黒の殺し屋と白蓮の騎士との甘い異世界恋愛
12話「白騎士の願い」





   12話「白騎士の願い」




 お風呂から上がると、マナがおり、エニシがしたことを謝罪した。

 けれど、マナが悪い事をしたわけではないので、気にしていない伝えると、驚きながら、「すみませんでした。」と、何度も何度も繰り返し謝っていた。
 青草の刻印の者が、白蓮の人には逆らえないのはわかっていたけれど、きっと逆らってしまったり間違った事をすると、酷い目にあったのだろう。
 その青くなったマナの顔を見て、水音はそう思った。


 マナは買ってきた服を準備して水音に着せてくれた。

 「ねぇ、マナ。こんな服、私が着ていいの?」
 「白蓮の女性は、このような服を着る人が多いですよ。わぁ、とてもお似合いですね。水音様は、色が白いので、濃いお色でも淡いお色でも着こなせますよね。羨ましいです。」
 「ありがとう。でも、なんか、少し恥ずかしいわ。」

 
 水音が着たのは、結婚式で帰そうなドレスだった。さすがに、裾が長いものではなかったけれど、華やかで、女の子が憧れるものばかりだった。
 ただ、これを普段から着ているのは大変だけれども、仕事をしないで暮らしているのであれば、好きな服が着れるのかなと、思ってしまう。


 「レイト様がお待ちですので、どうぞ。」


 そういうと、食事をする部屋へと案内された。そこには大きなテーブルが用意されていたけれど、座っているのは、レイトだけだったので、部屋が大きく、そして寂しく感じてしまった。

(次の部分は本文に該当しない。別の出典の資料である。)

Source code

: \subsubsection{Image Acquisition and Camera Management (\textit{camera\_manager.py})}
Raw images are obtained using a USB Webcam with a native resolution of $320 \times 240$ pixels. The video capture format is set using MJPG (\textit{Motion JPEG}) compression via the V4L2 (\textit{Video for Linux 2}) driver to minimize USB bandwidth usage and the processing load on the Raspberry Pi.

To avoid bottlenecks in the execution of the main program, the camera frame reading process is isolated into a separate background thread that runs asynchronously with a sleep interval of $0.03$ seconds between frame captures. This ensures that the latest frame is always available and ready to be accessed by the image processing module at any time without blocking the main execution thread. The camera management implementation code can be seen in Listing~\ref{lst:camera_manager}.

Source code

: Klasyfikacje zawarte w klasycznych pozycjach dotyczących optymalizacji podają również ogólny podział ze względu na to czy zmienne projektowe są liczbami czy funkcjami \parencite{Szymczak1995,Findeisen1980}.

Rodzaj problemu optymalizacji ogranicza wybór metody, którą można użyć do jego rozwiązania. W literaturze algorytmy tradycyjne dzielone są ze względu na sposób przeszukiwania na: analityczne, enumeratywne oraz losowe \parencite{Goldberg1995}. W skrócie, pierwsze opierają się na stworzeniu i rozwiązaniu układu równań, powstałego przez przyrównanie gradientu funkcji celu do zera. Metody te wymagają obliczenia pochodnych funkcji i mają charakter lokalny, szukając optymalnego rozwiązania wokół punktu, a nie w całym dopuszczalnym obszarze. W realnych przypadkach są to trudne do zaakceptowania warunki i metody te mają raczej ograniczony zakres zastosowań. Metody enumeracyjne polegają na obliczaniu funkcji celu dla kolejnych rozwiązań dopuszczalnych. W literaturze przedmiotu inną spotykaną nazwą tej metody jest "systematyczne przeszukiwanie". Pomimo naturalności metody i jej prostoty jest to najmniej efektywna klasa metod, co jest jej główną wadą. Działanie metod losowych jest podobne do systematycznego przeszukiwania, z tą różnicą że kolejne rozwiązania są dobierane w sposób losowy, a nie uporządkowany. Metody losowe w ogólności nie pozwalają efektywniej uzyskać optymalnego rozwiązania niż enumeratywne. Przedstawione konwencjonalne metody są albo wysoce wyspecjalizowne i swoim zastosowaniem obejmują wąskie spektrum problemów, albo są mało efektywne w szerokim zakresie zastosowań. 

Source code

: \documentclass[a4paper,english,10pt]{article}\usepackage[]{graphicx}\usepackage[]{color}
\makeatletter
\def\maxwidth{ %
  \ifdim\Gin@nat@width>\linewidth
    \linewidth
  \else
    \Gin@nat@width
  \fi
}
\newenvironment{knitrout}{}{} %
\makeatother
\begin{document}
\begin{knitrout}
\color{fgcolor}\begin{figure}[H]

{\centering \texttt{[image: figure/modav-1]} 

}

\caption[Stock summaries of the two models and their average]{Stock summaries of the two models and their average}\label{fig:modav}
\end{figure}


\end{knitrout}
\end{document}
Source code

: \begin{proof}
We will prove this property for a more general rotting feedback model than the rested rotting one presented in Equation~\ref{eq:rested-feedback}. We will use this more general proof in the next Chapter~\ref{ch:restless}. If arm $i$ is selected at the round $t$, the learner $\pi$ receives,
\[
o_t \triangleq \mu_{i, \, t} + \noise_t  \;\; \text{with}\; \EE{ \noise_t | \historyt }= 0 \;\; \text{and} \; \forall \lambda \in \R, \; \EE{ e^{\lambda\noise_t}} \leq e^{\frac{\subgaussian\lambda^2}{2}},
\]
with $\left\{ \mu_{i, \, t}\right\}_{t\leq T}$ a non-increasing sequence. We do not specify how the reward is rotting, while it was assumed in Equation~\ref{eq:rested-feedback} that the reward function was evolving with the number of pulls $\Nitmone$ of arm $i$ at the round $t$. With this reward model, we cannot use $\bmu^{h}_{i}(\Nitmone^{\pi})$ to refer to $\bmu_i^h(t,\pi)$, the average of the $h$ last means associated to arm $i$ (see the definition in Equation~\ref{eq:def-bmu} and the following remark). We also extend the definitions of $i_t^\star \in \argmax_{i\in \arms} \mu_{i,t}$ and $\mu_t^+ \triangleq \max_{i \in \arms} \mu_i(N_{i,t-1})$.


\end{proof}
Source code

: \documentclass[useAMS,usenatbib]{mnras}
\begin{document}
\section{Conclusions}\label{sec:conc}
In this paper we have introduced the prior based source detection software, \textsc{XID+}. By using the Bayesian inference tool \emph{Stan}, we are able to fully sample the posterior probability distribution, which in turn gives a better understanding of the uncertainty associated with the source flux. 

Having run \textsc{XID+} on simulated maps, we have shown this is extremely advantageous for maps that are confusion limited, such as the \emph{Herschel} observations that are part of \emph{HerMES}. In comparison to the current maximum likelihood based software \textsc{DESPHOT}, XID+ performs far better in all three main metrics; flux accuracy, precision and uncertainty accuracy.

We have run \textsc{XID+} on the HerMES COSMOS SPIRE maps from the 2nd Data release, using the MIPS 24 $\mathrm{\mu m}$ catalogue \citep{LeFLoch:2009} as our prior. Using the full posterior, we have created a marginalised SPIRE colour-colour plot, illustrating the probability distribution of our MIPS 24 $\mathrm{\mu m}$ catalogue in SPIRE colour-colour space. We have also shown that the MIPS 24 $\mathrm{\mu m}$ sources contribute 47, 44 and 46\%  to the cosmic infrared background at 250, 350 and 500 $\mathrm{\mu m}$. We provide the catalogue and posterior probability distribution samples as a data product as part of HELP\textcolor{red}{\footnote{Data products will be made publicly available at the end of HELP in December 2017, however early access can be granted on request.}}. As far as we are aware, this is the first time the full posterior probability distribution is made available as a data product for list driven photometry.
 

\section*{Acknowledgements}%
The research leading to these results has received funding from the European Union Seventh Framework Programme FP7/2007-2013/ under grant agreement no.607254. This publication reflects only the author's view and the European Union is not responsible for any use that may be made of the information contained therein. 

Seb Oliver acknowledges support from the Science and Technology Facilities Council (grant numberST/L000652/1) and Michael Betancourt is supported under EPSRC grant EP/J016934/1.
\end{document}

 「水音!とっても綺麗だね。濃い紺のドレスは君の肌が映える。」
 「レイトさん、素敵なお洋服ありがとうございます。」
 「いや、いいんだよ。無色の君になら、なんでもプレゼントしたいと思うんだ。」
 「………これだけで十分です。私は、青草の方のような簡単な服の方がいいと思うのです。」
 
 
 水音は、紺の光沢のある綺麗な生地に、色とりどりの宝石のような石が散りばめられた美しいドレスを着ていた。確かに、白蓮の人を数人見たときも、綺麗な洋服を着ていた。
 けれど、青草の人々は元の世界の服装と似ていたのだ。水音は、そちらの方が動きやいし、馴染みもあるので好きだった。

 そんな事を伝えると、レイトとマナは驚いた顔をしていた。
 マナは少しだけ嬉しそうにしていたけれど、レイトは焦った表情をしていた。